Submission by Mr Singhvi

2.1 Mr Singhvi submitted his reply to the Board vide letter dated 4th June 2020, oral submission by Mr Dhir on his Behalf on 23rd July during personal hearing and written submission post hearing through his Advocate vide mail dated 28th July 2020 to this DC which are summarized as follows.

2.2 It has been submitted that the CIRP of the CD commenced on 2nd January 2019 and he received the admission order only on 7th January 2020 since his name was recommended from panel of insolvency professionals by NCLT, New Delhi Bench (AA). Presently he is acting as a liquidator in this matter. He further submitted that due to non-cooperation and misguidance of the suspended board of directors, considerable time elapsed. He constituted the Committee of creditors(CoC) and convened the First meeting of CoC on 28.01.2019.In the second meeting of CoC on 14.02.2019, Mr Singhvi placed the agenda for appointment of registered valuers. In compliance with the mandatory condition to appoint registered valuers, he sought quotes from many valuers. However, most of them were not registered valuers and the quotes were very high. Thereafter, he engaged M/s RR & Co. but its appointment was revoked on 25.02.2019 for not having registration with the Board. Similarly, M/s RK & Associates were appointed for valuation but they had to be removed immediately since they could not supply documents of registration with the Board.

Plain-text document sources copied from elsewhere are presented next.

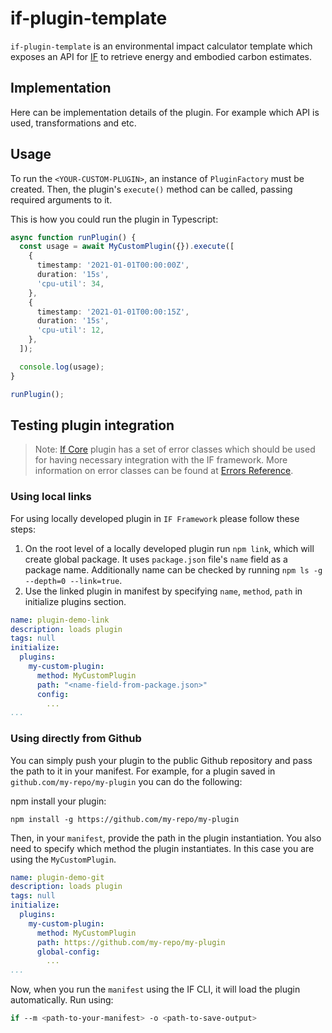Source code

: # if-plugin-template

`if-plugin-template` is an environmental impact calculator template which exposes an API for [IF](https://github.com/Green-Software-Foundation/if) to retrieve energy and embodied carbon estimates.

## Implementation

Here can be implementation details of the plugin. For example which API is used, transformations and etc.

## Usage

To run the `<YOUR-CUSTOM-PLUGIN>`, an instance of `PluginFactory` must be created. Then, the plugin's `execute()` method can be called, passing required arguments to it.

This is how you could run the plugin in Typescript:

```typescript
async function runPlugin() {
  const usage = await MyCustomPlugin({}).execute([
    {
      timestamp: '2021-01-01T00:00:00Z',
      duration: '15s',
      'cpu-util': 34,
    },
    {
      timestamp: '2021-01-01T00:00:15Z',
      duration: '15s',
      'cpu-util': 12,
    },
  ]);

  console.log(usage);
}

runPlugin();
```

## Testing plugin integration

>Note: [If Core](https://github.com/Green-Software-Foundation/if-core) plugin has a set of error classes which should be used for having necessary integration with the IF framework. More information on error classes can be found at [Errors Reference](https://if.greensoftware.foundation/reference/errors/).

### Using local links

For using locally developed plugin in `IF Framework` please follow these steps: 

1. On the root level of a locally developed plugin run `npm link`, which will create global package. It uses `package.json` file's `name` field as a package name. Additionally name can be checked by running `npm ls -g --depth=0 --link=true`.
2. Use the linked plugin in manifest by specifying `name`, `method`, `path` in initialize plugins section. 

```yaml
name: plugin-demo-link
description: loads plugin
tags: null
initialize:
  plugins:
    my-custom-plugin:
      method: MyCustomPlugin
      path: "<name-field-from-package.json>"
      config:
        ...
...
```

### Using directly from Github

You can simply push your plugin to the public Github repository and pass the path to it in your manifest.
For example, for a plugin saved in `github.com/my-repo/my-plugin` you can do the following:

npm install your plugin: 

```
npm install -g https://github.com/my-repo/my-plugin
```

Then, in your `manifest`, provide the path in the plugin instantiation. You also need to specify which method the plugin instantiates. In this case you are using the `MyCustomPlugin`.

```yaml
name: plugin-demo-git
description: loads plugin
tags: null
initialize:
  plugins:
    my-custom-plugin:
      method: MyCustomPlugin
      path: https://github.com/my-repo/my-plugin
      global-config:
        ...
...
```

Now, when you run the `manifest` using the IF CLI, it will load the plugin automatically. Run using:

```sh
if --m <path-to-your-manifest> -o <path-to-save-output>
```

2.3 Mr. Singhvi submitted that he got reference of Mr. Abhishek Ahuja from a co-professional and appointed him when Mr Ahuja provided him relevant marksheet and certificate of passing of the valuers examination and quoted the fee of Rs. 15000 and represented that he was registered with the Board. The valuer also ensured Mr. Singhvi to provide the certificate of registration at the earliest. The fact that the said valuer was not registered with the Board at the time of his appointment was learnt by Mr Singhvi later when the said valuer provided him the copy of his registration certificate dated 31st July 2019. The amount of valuer’FIfee was refunded by the said valuer to the CD and, therefore, no loss occurred to the CD.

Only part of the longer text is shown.